Television: don’t touch that dial

Rolling Stone, April 21, 1977

By Charles M. Young

New York - Watch Tom Verlaine’s angular, half-starved body poking out of a tattered T-shirt onstage as he vibrates and croaks his voice around some line like, “If I ever catch that ventriloquist/I’ll squeeze his head right into my fist” and you think “Wow, this guy must eat ptomaine out of a can.” Which isn’t far from the truth as we chew greasy burgers in a greasier café a couple of blocks north of Times Square.

“The first song that made me want to pick up a guitar was ‘19th Nervous Breakdown,’ ”says the lyricist/guitarist/vocalist of Television, a four-man band (Verlaine plus guitarist Richard Lloyd, bassist Fred Smith and drummer Billy Ficca) whose first album, Marquee Moon, has elevated them from the Lower East Side’s CBGB rock club to nigh-orgasmic critical acclaim. “Ravel and Albert Ayler were also big influences. Ayler was the first musician in the Sixties who everyone said was total noise. He played a screaming, honking saxophone with kindergarten melodies occasionally thrown in. It was pure feeling.”

These influences add up to an accurate description of Television’s music: intricate guitar work, less intricate rhythm work, accessible melodies and less accessible words that convey moods more than statements – all with a strong undercurrent of chaos. As one of the first rock groups to play CBGB in February of 1974 and draw a following of intellectuals and punks, Television is in many ways the quintessential New York band. True to this tradition, they do not like to be thought of as a New York band.

“We don’t represent New York or anything else specifically,” says Verlaine, pouring a large puddle of ketchup on his plate. “We’re certainly not punks, though we’ve been associated with that movement in the press. I’ve only seen the Ramones once. Dee Dee Ramone auditioned on bass for us a long time ago. We said, “This song has six chord changes. It starts with a C.” He hit about eight different frets before he found C and then said “I told you I knew where it was.”

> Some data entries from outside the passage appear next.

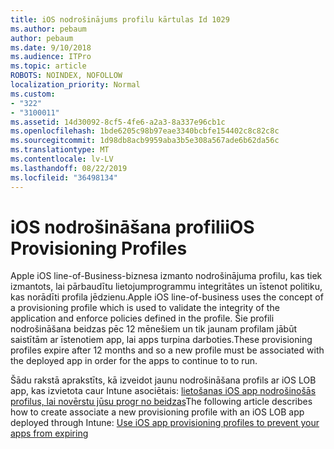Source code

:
 ```yaml
---
title: iOS nodrošinājums profilu kārtulas Id 1029
ms.author: pebaum
author: pebaum
ms.date: 9/10/2018
ms.audience: ITPro
ms.topic: article
ROBOTS: NOINDEX, NOFOLLOW
localization_priority: Normal
ms.custom:
- "322"
- "3100011"
ms.assetid: 14d30092-8cf5-4fe6-a2a3-8a337e96cb1c
ms.openlocfilehash: 1bde6205c98b97eae3340bcbfe154402c8c82c8c
ms.sourcegitcommit: 1d98db8acb9959aba3b5e308a567ade6b62da56c
ms.translationtype: MT
ms.contentlocale: lv-LV
ms.lasthandoff: 08/22/2019
ms.locfileid: "36498134"
---
```

# <a name="ios-provisioning-profiles"></a><span data-ttu-id="a715b-102">iOS nodrošināšana profili</span><span class="sxs-lookup"><span data-stu-id="a715b-102">iOS Provisioning Profiles</span></span>

<span data-ttu-id="a715b-103">Apple iOS line-of-Business-biznesa izmanto nodrošinājuma profilu, kas tiek izmantots, lai pārbaudītu lietojumprogrammu integritātes un īstenot politiku, kas norādīti profila jēdzienu.</span><span class="sxs-lookup"><span data-stu-id="a715b-103">Apple iOS line-of-business uses the concept of a provisioning profile which is used to validate the integrity of the application and enforce policies defined in the profile.</span></span> <span data-ttu-id="a715b-104">Šie profili nodrošināšana beidzas pēc 12 mēnešiem un tik jaunam profilam jābūt saistītām ar īstenotiem app, lai apps turpina darboties.</span><span class="sxs-lookup"><span data-stu-id="a715b-104">These provisioning profiles expire after 12 months and so a new profile must be associated with the deployed app in order for the apps to continue to to run.</span></span>
  
<span data-ttu-id="a715b-105">Šādu rakstā aprakstīts, kā izveidot jaunu nodrošināšana profils ar iOS LOB app, kas izvietota caur Intune asociētais: [lietošanas iOS app nodrošinošās profilus, lai novērstu jūsu progr no beidzas](https://docs.microsoft.com/intune/app-provisioning-profile-ios)</span><span class="sxs-lookup"><span data-stu-id="a715b-105">The following article describes how to create associate a new provisioning profile with an iOS LOB app deployed through Intune: [Use iOS app provisioning profiles to prevent your apps from expiring](https://docs.microsoft.com/intune/app-provisioning-profile-ios)</span></span>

Before coming to New York, Verlaine had a checkered academic career, to say the least. He ran away from his Wilmington, Delaware, high school (only to return when police found him building a fire in an Alabama pine grove one night) and lasted three days at Erskine College in South Caroline because the football team tried to cut off his hair. He fared little better at Penn Morton College in Pennsylvania .
“I went to class the first day, “ he says, “and the English text was the same one I had in the tenth grade. So I spent all my book money playing pinball for two solid months. “

Then, to his great surprise, one of his roomies was busted in a drug raid and Verlaine was called before the dean on suspicion of dealing. He found this an excellent reason to drop out for good and split for New York, where he’s lived in cockroach-infested dumps, usually without hot water and telephone, ever since. “I haven’t made $5000 in a year since I came here in 1968,” he says. “I didn’t even have a stereo until a year and a half ago. I have to play it with the bass off because it sounds like a pipe organ.”

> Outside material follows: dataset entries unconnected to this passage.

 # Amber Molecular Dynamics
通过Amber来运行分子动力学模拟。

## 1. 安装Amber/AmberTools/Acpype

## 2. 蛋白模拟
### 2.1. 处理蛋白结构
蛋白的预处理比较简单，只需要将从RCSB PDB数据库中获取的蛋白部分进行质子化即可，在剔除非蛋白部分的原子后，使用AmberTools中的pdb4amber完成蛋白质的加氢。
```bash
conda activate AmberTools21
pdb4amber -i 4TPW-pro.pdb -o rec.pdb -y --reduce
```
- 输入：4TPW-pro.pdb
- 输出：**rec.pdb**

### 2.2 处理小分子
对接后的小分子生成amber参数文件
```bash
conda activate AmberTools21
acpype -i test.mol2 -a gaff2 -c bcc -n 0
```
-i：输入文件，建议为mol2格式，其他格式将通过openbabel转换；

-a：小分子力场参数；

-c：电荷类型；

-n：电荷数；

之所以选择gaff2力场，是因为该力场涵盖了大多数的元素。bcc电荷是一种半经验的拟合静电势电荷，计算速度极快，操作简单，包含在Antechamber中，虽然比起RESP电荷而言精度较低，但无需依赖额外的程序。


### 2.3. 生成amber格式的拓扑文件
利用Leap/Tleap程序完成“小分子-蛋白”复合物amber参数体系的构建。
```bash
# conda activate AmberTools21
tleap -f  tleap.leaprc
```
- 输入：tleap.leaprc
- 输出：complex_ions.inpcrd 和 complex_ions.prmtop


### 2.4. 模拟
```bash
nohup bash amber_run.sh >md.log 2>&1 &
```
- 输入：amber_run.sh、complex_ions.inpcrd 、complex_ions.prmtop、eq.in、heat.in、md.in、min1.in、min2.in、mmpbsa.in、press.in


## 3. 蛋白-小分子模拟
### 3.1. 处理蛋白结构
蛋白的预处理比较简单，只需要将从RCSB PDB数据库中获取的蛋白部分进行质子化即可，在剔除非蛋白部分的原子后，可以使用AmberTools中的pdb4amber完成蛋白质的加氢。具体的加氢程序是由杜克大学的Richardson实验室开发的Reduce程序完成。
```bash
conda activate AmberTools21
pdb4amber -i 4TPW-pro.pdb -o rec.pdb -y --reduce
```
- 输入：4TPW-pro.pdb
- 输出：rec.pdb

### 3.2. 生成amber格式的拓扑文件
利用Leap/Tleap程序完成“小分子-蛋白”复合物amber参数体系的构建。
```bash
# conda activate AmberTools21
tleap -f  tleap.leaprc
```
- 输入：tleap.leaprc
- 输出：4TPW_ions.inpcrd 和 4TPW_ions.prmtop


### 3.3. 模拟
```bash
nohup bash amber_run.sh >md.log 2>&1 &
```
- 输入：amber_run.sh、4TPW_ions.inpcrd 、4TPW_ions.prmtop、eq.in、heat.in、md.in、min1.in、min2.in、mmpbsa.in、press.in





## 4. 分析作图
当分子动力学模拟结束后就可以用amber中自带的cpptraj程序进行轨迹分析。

Verlaine founded Television three years ago, but the band really didn’t “jell”, in his words, until a year ago. They recorded one single, “Johnny Jewel”, on the tiny Ork label, which sold 6000 copies, mostly in New York. After talking with several companies, Television signed with Elektra because “they had the warmest people.” Marquee Moon was recorded in 20 businesslike days with ten days of mixing. His first time in the studio, Verlaine co produced the album. “Anyone with a head on their shoulders can tell when a take is good,” he says. “All you need is someone to show you how to do things technically.”

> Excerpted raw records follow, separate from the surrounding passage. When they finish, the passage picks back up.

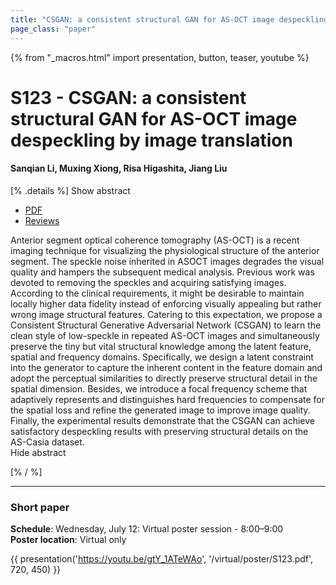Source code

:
 ```yaml
---
title: "CSGAN: a consistent structural GAN for AS-OCT image despeckling by image translation"
page_class: "paper"
---
```


{% from "_macros.html" import presentation, button, teaser, youtube %}

# S123 - CSGAN: a consistent structural GAN for AS-OCT image despeckling by image translation

#### Sanqian Li, Muxing Xiong, Risa Higashita, Jiang Liu


[% .details %]
<a class="toggle_visibility" data-selector=".abstract" data-level="3">Show abstract</a>
- <a href="https://openreview.net/pdf?id=JY4oJg6-gc">PDF</a>
- <a href="https://openreview.net/forum?id=JY4oJg6-gc">Reviews</a>

<p>
    <span class="abstract">
        Anterior segment optical coherence tomography (AS-OCT) is a recent imaging technique for visualizing the physiological structure of the anterior segment. The speckle noise inherited in ASOCT images degrades the visual quality and hampers the subsequent medical analysis. Previous work was devoted to removing the speckles and acquiring satisfying images. According to the clinical requirements, it might be desirable to maintain locally higher data fidelity instead of enforcing visually appealing but rather wrong image structural features. Catering to this expectation, we propose a Consistent Structural Generative Adversarial Network (CSGAN) to learn the clean style of low-speckle in repeated AS-OCT images and simultaneously preserve the tiny but vital structural knowledge among the latent feature, spatial and frequency domains. Specifically, we design a latent constraint into the generator to capture the inherent content in the feature domain and adopt the perceptual similarities to directly preserve structural detail in the spatial dimension. Besides, we introduce a focal frequency scheme that adaptively represents and distinguishes hard frequencies to compensate for the spatial loss and refine the generated image to improve image quality. Finally, the experimental results demonstrate that the CSGAN can achieve satisfactory despeckling results with preserving structural details on the AS-Casia dataset.
        <br>
        <span class="actions"><a class="toggle_visibility" data-level="2">Hide abstract</a></span>
    </span>
</p>
[% / %]

---


### Short paper

**Schedule**: Wednesday, July 12: Virtual poster session - 8:00–9:00<br>
**Poster location**: Virtual only

{{ presentation('https://youtu.be/gtY_1ATeWAo', '/virtual/poster/S123.pdf', 720, 450) }}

Television is probably the only CBGB band to make a strong claim on technical competence. The Ramones and the Patti Smith Group make up in energy what they lack in playing ability. But Verlaine strikes a balance between energy and cool that is possible only because the skilled instrumentals compensate for the absence of theatrics. Even so, he remains modest about his accomplishments. “I make so many mistakes when I play – it’s just that people don’t pick up on them,” he says.
“There are any number of ways to get from one place to another on the neck of the guitar that I don’t know about.”

Our burgers consumed, we head outside and hail a cab. I ask how he avoided the draft during all those years of poverty at the peak of the Vietnam war.
“Well, I worked in a sheet metal factory once and scarred my wrist from the cuts,” he says. “I found a sympathetic psychiatrist who told the draft board I was insane. We used the scars as proof of a suicide attempt.” As we reach my stop and I hop out the door, Verlaine sticks his head out the window. “Be sure to check with a lawyer that I can’t get hurt by that draft stuff,” he calls. “Nobody fucks with government and lives.”